WEB LOAD BALANCING

This report will analyzes the "Load Balancing a Cluster of Web Servers Using Distributed Packet Rewriting".The aim of this report is to study the research paper authored by Luis Aversa and Azer Bestavros,some other referecence and analyze th e different schemas presented on load balancing.This report will present differe nt issues needs to be consider to improve the situation of web load balancing.

Introduction

With the overwhelming growth of the Internet, IP "appliances" are becoming essential parts of IP networks. IP load balancers are part of these appliances. Load Balancing in general is a distributed processing and communications activity spread evenly across a computer network so that no single device is overwhelmed. Load balancing is especially important for networks where it is difficult to predict the number of requests that will be issued to a server. The requests are directed to the most-available server based on utilization. The requests can also be directed based on content type such as video and text.

IP load balancers bring two major advantages to a multi-server environment.

As web sites and server farms or clusters field more and more clients, the constant upgrading of server hardware becomes not only tedious but also economically unsound. With the use of an IP load balancer, a cluster of identical servers can be built to seem like one super-powerful server, managed by the load balancer.

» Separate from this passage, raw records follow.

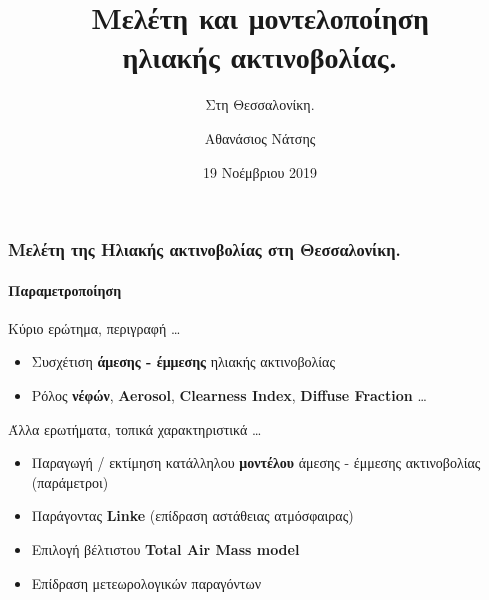 \documentclass[hyperref={pdfpagelabels=false}]{beamer}
\makeatletter
\newcommand\makebeamertitle{\frame{\maketitle}}%
\let\origtableofcontents=\tableofcontents
\def\tableofcontents{\@ifnextchar[{\origtableofcontents}{\gobbletableofcontents}}
\def\gobbletableofcontents#1{\origtableofcontents}
\def\myframeend{} %
\makeatother
\begin{document}


\title[Solar Iradiance]{Μελέτη και μοντελοποίηση\\ηλιακής ακτινοβολίας.}

\subtitle{Στη Θεσσαλονίκη.}
\author{Αθανάσιος Νάτσης}


\date[2019-11-19]{19 Νοέμβριου 2019}

\makebeamertitle

%

\begin{frame}%
\frametitle{Μελέτη της Ηλιακής ακτινοβολίας στη Θεσσαλονίκη.}
\framesubtitle{Παραμετροποίηση}

    \begin{exampleblock}{Κύριο ερώτημα, περιγραφή \ldots}
        \begin{itemize}
            \item Συσχέτιση \textbf{άμεσης - έμμεσης}  ηλιακής ακτινοβολίας
            \item Ρόλος \textbf{νέφών}, \textbf{Aerosol}, \textbf{Clearness Index}, \textbf{Diffuse Fraction} \ldots
        \end{itemize}
    \end{exampleblock}
\pause
    \begin{exampleblock}{Άλλα ερωτήματα, τοπικά χαρακτηριστικά \ldots}
        \begin{itemize}
            \item Παραγωγή / εκτίμηση κατάλληλου \textbf{μοντέλου} άμεσης - έμμεσης ακτινοβολίας (παράμετροι)
            \item Παράγοντας \textbf{Linke} (επίδραση αστάθειας ατμόσφαιρας)
            \item Επιλογή βέλτιστου \textbf{Total Air Μass model}
            \item Επίδραση μετεωρολογικών παραγόντων
        \end{itemize}
    \end{exampleblock}

\end{frame}    
\end{document}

Load balancing can provide 100 percent fault tolerance, redundancy and fail over. An example where load balancing is very critical would be E-Commerce Businesses: If the data must go through, as with credit card transactions and online catalog sales, then server downtime is never tolerated. There should be some form of load balancing here. IP load balancer provides this resilience within a server cluster. The client can receive smooth and continuous service, which is the ultimate goal of on-line services.

Load Balancing Methods

Load balancers come in two forms: Software based and Hardware based.

Software based load balancing is usually installed on a computer platform other than the server being load balanced. It is a low cost solution if deployed on existing software and hardware platforms. There is often no need to place any additional hardware box into the network. However, high costs may be incurred if a new computer has to be purchased for the sole purpose of running the software at high speed. In addition, there may be compatibility issues with existing hardware and software too. With all the compatibility issues, multiple points of failure, customization of both software and hardware is often necessary, resulting in extra deployment costs. Throughput and capacity are highly dependent on the hardware platform, operating system, and other factors. The results are neither guaranteed nor standardized. Also this solution is limited when using HTTP re-direction. Generally the result is lower throughput and reductions in other performance metrics.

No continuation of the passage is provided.